The husband in this case is the delinquent; nevertheless, he will derive from the profits of his estate (which is estimated at something like $300,000) an amount which will exceed one-third of the net income. This will be for his exclusive personal use. To this fixed income he can add any sums proceeding from, his own industry. Moreover, if conditions change at any time, and a readjustment of the allowances fixed by the court should appear to be just and proper, such readjustment may be secured upon application to the court. It does not appear that the courjt erred in respect of the above allowances.
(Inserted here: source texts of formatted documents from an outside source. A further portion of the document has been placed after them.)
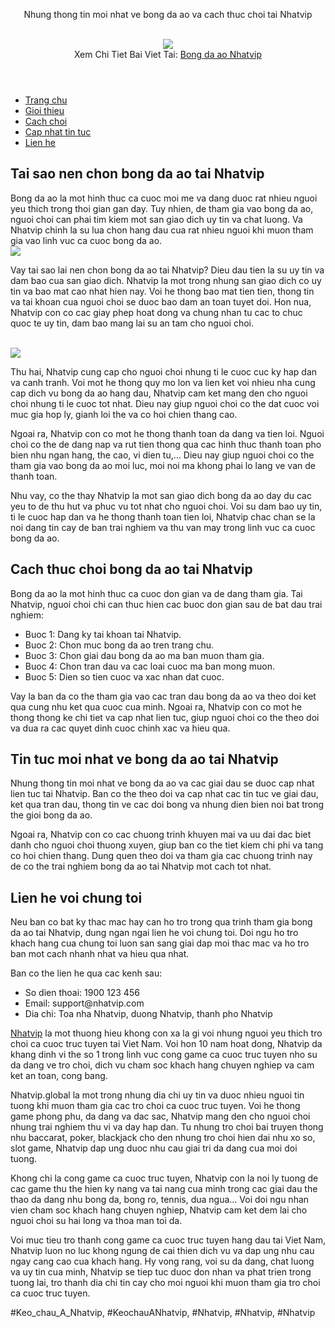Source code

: <header>

<p>Nhung thong tin moi nhat ve bong da ao va cach thuc choi tai Nhatvip</p><br><img src="https://nhatvip.global/wp-content/uploads/2024/10/bong-da-ao-2.webp"></br>
Xem Chi Tiet Bai Viet Tai: <a href="https://nhatvip.global/bong-da-ao-nhatvip/">Bong da ao Nhatvip</a>
</header><nav>
<ul>
<li><a href="#">Trang chu</a></li>
<li><a href="#">Gioi thieu</a></li>
<li><a href="#">Cach choi</a></li>
<li><a href="#">Cap nhat tin tuc</a></li>
<li><a href="#">Lien he</a></li>
</ul>
</nav><main>
<section>
<h2>Tai sao nen chon bong da ao tai Nhatvip</h2>
<p>Bong da ao la mot hinh thuc ca cuoc moi me va dang duoc rat nhieu nguoi yeu thich trong thoi gian gan day. Tuy nhien, de tham gia vao bong da ao, nguoi choi can phai tim kiem mot san giao dich uy tin va chat luong. Va Nhatvip chinh la su lua chon hang dau cua rat nhieu nguoi khi muon tham gia vao linh vuc ca cuoc bong da ao.<br><img src="https://nhatvip.global/wp-content/uploads/2024/10/bong-da-ao.webp"></br>
<p>Vay tai sao lai nen chon bong da ao tai Nhatvip? Dieu dau tien la su uy tin va dam bao cua san giao dich. Nhatvip la mot trong nhung san giao dich co uy tin va bao mat cao nhat hien nay. Voi he thong bao mat tien tien, thong tin va tai khoan cua nguoi choi se duoc bao dam an toan tuyet doi. Hon nua, Nhatvip con co cac giay phep hoat dong va chung nhan tu cac to chuc quoc te uy tin, dam bao mang lai su an tam cho nguoi choi.</p><br><img src="https://nhatvip.global/wp-content/uploads/2024/10/bong-da-ao-2.webp"></br>
<p>Thu hai, Nhatvip cung cap cho nguoi choi nhung ti le cuoc cuc ky hap dan va canh tranh. Voi mot he thong quy mo lon va lien ket voi nhieu nha cung cap dich vu bong da ao hang dau, Nhatvip cam ket mang den cho nguoi choi nhung ti le cuoc tot nhat. Dieu nay giup nguoi choi co the dat cuoc voi muc gia hop ly, gianh loi the va co hoi chien thang cao.
<p>Ngoai ra, Nhatvip con co mot he thong thanh toan da dang va tien loi. Nguoi choi co the de dang nap va rut tien thong qua cac hinh thuc thanh toan pho bien nhu ngan hang, the cao, vi dien tu,... Dieu nay giup nguoi choi co the tham gia vao bong da ao moi luc, moi noi ma khong phai lo lang ve van de thanh toan.</p>
<p>Nhu vay, co the thay Nhatvip la mot san giao dich bong da ao day du cac yeu to de thu hut va phuc vu tot nhat cho nguoi choi. Voi su dam bao uy tin, ti le cuoc hap dan va he thong thanh toan tien loi, Nhatvip chac chan se la noi dang tin cay de ban trai nghiem va thu van may trong linh vuc ca cuoc bong da ao.
</section>
<section>
<h2>Cach thuc choi bong da ao tai Nhatvip</h2>
<p>Bong da ao la mot hinh thuc ca cuoc don gian va de dang tham gia. Tai Nhatvip, nguoi choi chi can thuc hien cac buoc don gian sau de bat dau trai nghiem:</p>
<ul>
<li>Buoc 1: Dang ky tai khoan tai Nhatvip.</li>
<li>Buoc 2: Chon muc bong da ao tren trang chu.</li>
<li>Buoc 3: Chon giai dau bong da ao ma ban muon tham gia.</li>
<li>Buoc 4: Chon tran dau va cac loai cuoc ma ban mong muon.</li>
<li>Buoc 5: Dien so tien cuoc va xac nhan dat cuoc.</li>
</ul>
<p>Vay la ban da co the tham gia vao cac tran dau bong da ao va theo doi ket qua cung nhu ket qua cuoc cua minh. Ngoai ra, Nhatvip con co mot he thong thong ke chi tiet va cap nhat lien tuc, giup nguoi choi co the theo doi va dua ra cac quyet dinh cuoc chinh xac va hieu qua.</p>
</section>
<section>
<h2>Tin tuc moi nhat ve bong da ao tai Nhatvip</h2>
<p>Nhung thong tin moi nhat ve bong da ao va cac giai dau se duoc cap nhat lien tuc tai Nhatvip. Ban co the theo doi va cap nhat cac tin tuc ve giai dau, ket qua tran dau, thong tin ve cac doi bong va nhung dien bien noi bat trong the gioi bong da ao.</p>
<p>Ngoai ra, Nhatvip con co cac chuong trinh khuyen mai va uu dai dac biet danh cho nguoi choi thuong xuyen, giup ban co the tiet kiem chi phi va tang co hoi chien thang. Dung quen theo doi va tham gia cac chuong trinh nay de co the trai nghiem bong da ao tai Nhatvip mot cach tot nhat.</p>
</section>
<section>
<h2>Lien he voi chung toi</h2>
<p>Neu ban co bat ky thac mac hay can ho tro trong qua trinh tham gia bong da ao tai Nhatvip, dung ngan ngai lien he voi chung toi. Doi ngu ho tro khach hang cua chung toi luon san sang giai dap moi thac mac va ho tro ban mot cach nhanh nhat va hieu qua nhat.</p>
<p>Ban co the lien he qua cac kenh sau:</p>
<ul>
<li>So dien thoai: 1900 123 456</li>
<li>Email: support@nhatvip.com</li>
<li>Dia chi: Toa nha Nhatvip, duong Nhatvip, thanh pho Nhatvip</li>
</ul>
</section>
</main><p><a href="https://nhatvip.global/">Nhatvip</a> la mot thuong hieu khong con xa la gi voi nhung nguoi yeu thich tro choi ca cuoc truc tuyen tai Viet Nam. Voi hon 10 nam hoat dong, Nhatvip da khang dinh vi the so 1 trong linh vuc cong game ca cuoc truc tuyen nho su da dang ve tro choi, dich vu cham soc khach hang chuyen nghiep va cam ket an toan, cong bang.

Nhatvip.global la mot trong nhung dia chi uy tin va duoc nhieu nguoi tin tuong khi muon tham gia cac tro choi ca cuoc truc tuyen. Voi he thong game phong phu, da dang va dac sac, Nhatvip mang den cho nguoi choi nhung trai nghiem thu vi va day hap dan. Tu nhung tro choi bai truyen thong nhu baccarat, poker, blackjack cho den nhung tro choi hien dai nhu xo so, slot game, Nhatvip dap ung duoc nhu cau giai tri da dang cua moi doi tuong.

Khong chi la cong game ca cuoc truc tuyen, Nhatvip con la noi ly tuong de cac game thu the hien ky nang va tai nang cua minh trong cac giai dau the thao da dang nhu bong da, bong ro, tennis, dua ngua... Voi doi ngu nhan vien cham soc khach hang chuyen nghiep, Nhatvip cam ket dem lai cho nguoi choi su hai long va thoa man toi da.

Voi muc tieu tro thanh cong game ca cuoc truc tuyen hang dau tai Viet Nam, Nhatvip luon no luc khong ngung de cai thien dich vu va dap ung nhu cau ngay cang cao cua khach hang. Hy vong rang, voi su da dang, chat luong va uy tin cua minh, Nhatvip se tiep tuc duoc don nhan va phat trien trong tuong lai, tro thanh dia chi tin cay cho moi nguoi khi muon tham gia tro choi ca cuoc truc tuyen.</p>
#Keo_chau_A_Nhatvip, #KeochauANhatvip, #Nhatvip, #Nhatvip, #Nhatvip
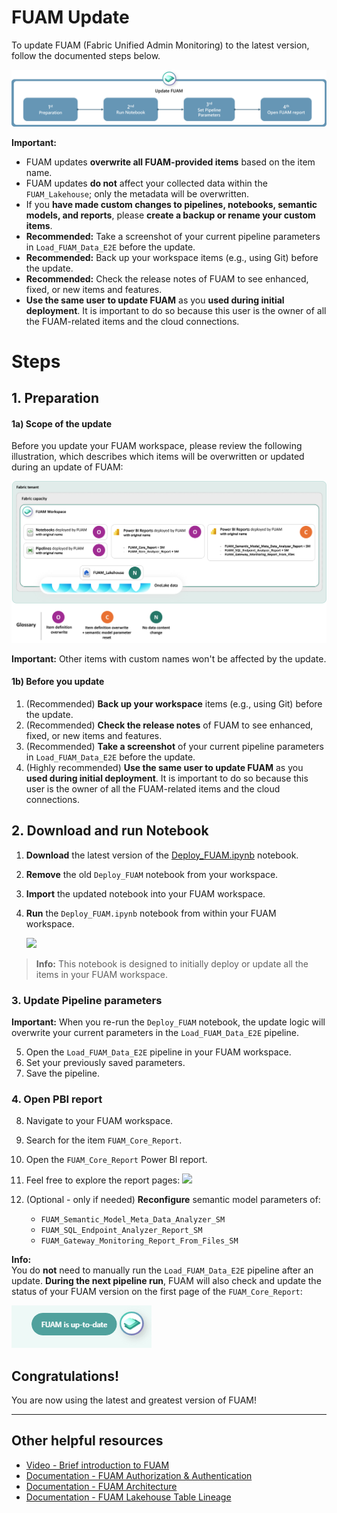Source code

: # FUAM Update

To update FUAM (Fabric Unified Admin Monitoring) to the latest version, follow the documented steps below.

![FUAM update process overview](/monitoring/fabric-unified-admin-monitoring/media/deployment/update_fuam_process_cover.png)

**Important:**

- FUAM updates **overwrite all FUAM-provided items** based on the item name.
- FUAM updates **do not** affect your collected data within the `FUAM_Lakehouse`; only the metadata will be overwritten.
- If you **have made custom changes to pipelines, notebooks, semantic models, and reports**, please **create a backup or rename your custom items**.
- **Recommended:** Take a screenshot of your current pipeline parameters in `Load_FUAM_Data_E2E` before the update.
- **Recommended:** Back up your workspace items (e.g., using Git) before the update.
- **Recommended:** Check the release notes of FUAM to see enhanced, fixed, or new items and features.
- **Use the same user to update FUAM** as you **used during initial deployment**. It is important to do so because this user is the owner of all the FUAM-related items and the cloud connections.

# Steps

## 1. Preparation

#### 1a) Scope of the update
Before you update your FUAM workspace, please review the following illustration, which describes which items will be overwritten or updated during an update of FUAM:

![FUAM update process scope](/monitoring/fabric-unified-admin-monitoring/media/deployment/update_fuam_process_scope.png)

**Important:** Other items with custom names won't be affected by the update.

#### 1b) Before you update

1. (Recommended) **Back up your workspace** items (e.g., using Git) before the update.
2. (Recommended) **Check the release notes** of FUAM to see enhanced, fixed, or new items and features.
3. (Recommended) **Take a screenshot** of your current pipeline parameters in `Load_FUAM_Data_E2E` before the update.
4. (Highly recommended) **Use the same user to update FUAM** as you **used during initial deployment**. It is important to do so because this user is the owner of all the FUAM-related items and the cloud connections.
 
## 2. Download and run Notebook

1. **Download** the latest version of the [Deploy_FUAM.ipynb](/monitoring/fabric-unified-admin-monitoring/scripts/Deploy_FUAM.ipynb) notebook.
2. **Remove** the old `Deploy_FUAM` notebook from your workspace.
3. **Import** the updated notebook into your FUAM workspace.
4. **Run** the `Deploy_FUAM.ipynb` notebook from within your FUAM workspace.

    ![](/monitoring/fabric-unified-admin-monitoring/media/deployment/FUAM_basic_deployment_process_3_2.png)

> **Info:** This notebook is designed to initially deploy or update all the items in your FUAM workspace.

### 3. Update Pipeline parameters

**Important:** When you re-run the `Deploy_FUAM` notebook, the update logic will overwrite your current parameters in the `Load_FUAM_Data_E2E` pipeline.

5. Open the `Load_FUAM_Data_E2E` pipeline in your FUAM workspace.
6. Set your previously saved parameters.
7. Save the pipeline.

### 4. Open PBI report

8. Navigate to your FUAM workspace.
9. Search for the item `FUAM_Core_Report`.
10. Open the `FUAM_Core_Report` Power BI report.
11. Feel free to explore the report pages:
    ![](/monitoring/fabric-unified-admin-monitoring/media/deployment/FUAM_basic_deployment_process_7_3.png)

12. (Optional - only if needed) **Reconfigure** semantic model parameters of:
    - `FUAM_Semantic_Model_Meta_Data_Analyzer_SM`
    - `FUAM_SQL_Endpoint_Analyzer_Report_SM`
    - `FUAM_Gateway_Monitoring_Report_From_Files_SM`

**Info:**  
You do **not** need to manually run the `Load_FUAM_Data_E2E` pipeline after an update. 
**During the next pipeline run**, FUAM will also check and update the status of your FUAM version on the first page of the `FUAM_Core_Report`:

![](/monitoring/fabric-unified-admin-monitoring/media/deployment/updated_fuam_status.png)


## Congratulations!

You are now using the latest and greatest version of FUAM!

----------------

## Other helpful resources
- [Video - Brief introduction to FUAM](https://youtu.be/CmHMOsQcMGI)
- [Documentation - FUAM Authorization & Authentication](/monitoring/fabric-unified-admin-monitoring/media/documentation/FUAM_Authorization.md)
- [Documentation - FUAM Architecture](/monitoring/fabric-unified-admin-monitoring/media/documentation/FUAM_Architecture.md)
- [Documentation - FUAM Lakehouse Table Lineage](/monitoring/fabric-unified-admin-monitoring/media/documentation/FUAM_Documentation_Lakehouse_table_lineage.pdf)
[5] The last assignment of error relates to the allowance for counsel fees. The court appears to have proceeded prudently in respect to the allowance of these fees. In the first instance and in advance of the ascertainment of the merits of the controversy, a very small sum indeed appears to have been allowed in this connection. Too often these initial allowances are excessive and based upon the allegations of the plaintiff’s bill rather than upon knowledge of the merits of the issue. Such allowances tend to extravagance of allegation in the complainant’s statement reciting her grievances and the husband’s alleged misconduct. Many times in the result it is ascertained that the complaining wife is altogether at fault and relief is denied. Under such circumstances, it is inequitable that an unoffending husband should be compelled to contribute material sums to be expended to his harrassment by an errant spouse. The fact *565that the husband is made to pay such allowances, whatever the merits of the case, constitutes a strong inducement to the wife to bring a suit, without regard to the real merits, possibly at times with a malicious purpose to harass the husband. At all times such injudicious initial allowances furnish a temptation to the wife to take the chances of a controversy in which the material costs of the litigation will be imposed upon her adversary, whether she wins or loses. The relative'condition of the parties to a divorce suit has greatly changed with the passage of years. Formerly the wife was under great disabilities. She was not an independent contracting agent. Upon marriage, her property became, in large measure, the property of the husband. But all of this has been changed by the positive provisions of present day statutes. The wife holds her own property, and is capable of contracting and being contracted with; in a word, she has been relieved from disabilities which were formerly considered in connection with allowing counsel fees when the wife appealed to the courts for relief in respect of the alleged defaults of the husband.

The trial court seems to have had the foregoing considerations in mind in this case, and his initial allowance for counsel fees was merely nominal. In the final decree, after the merits of the controversy had been settled, and the husband ascertained to be in fault, the sum of $2,500 was allowed. This was a liberal allowance under the circumstances, but we cannot say that there is such error in same that we will undertake to reduce the amount thus awarded. This case is a simple one, presents no complications, and requires the exercise of no great skill or industry on the part of counsel bringing the suit. In making allowances for legal services in these cases, the courts should have in mind the amount of the estate, but in far greater degree such allowances should rest upon the difficulties of the litigation and *566the demands which it makes upon the time, knowledge, industry and professional skill of counsel. The allowance made by the trial court in the instant case must be considered to provide compensation both for services below, and appearance in this court.

We find no error in the decree complained of, and the same is affirmed.

Affirmed.

(Burks, J., was of opinion that the allowances for alimony and counsel fees were excessive.)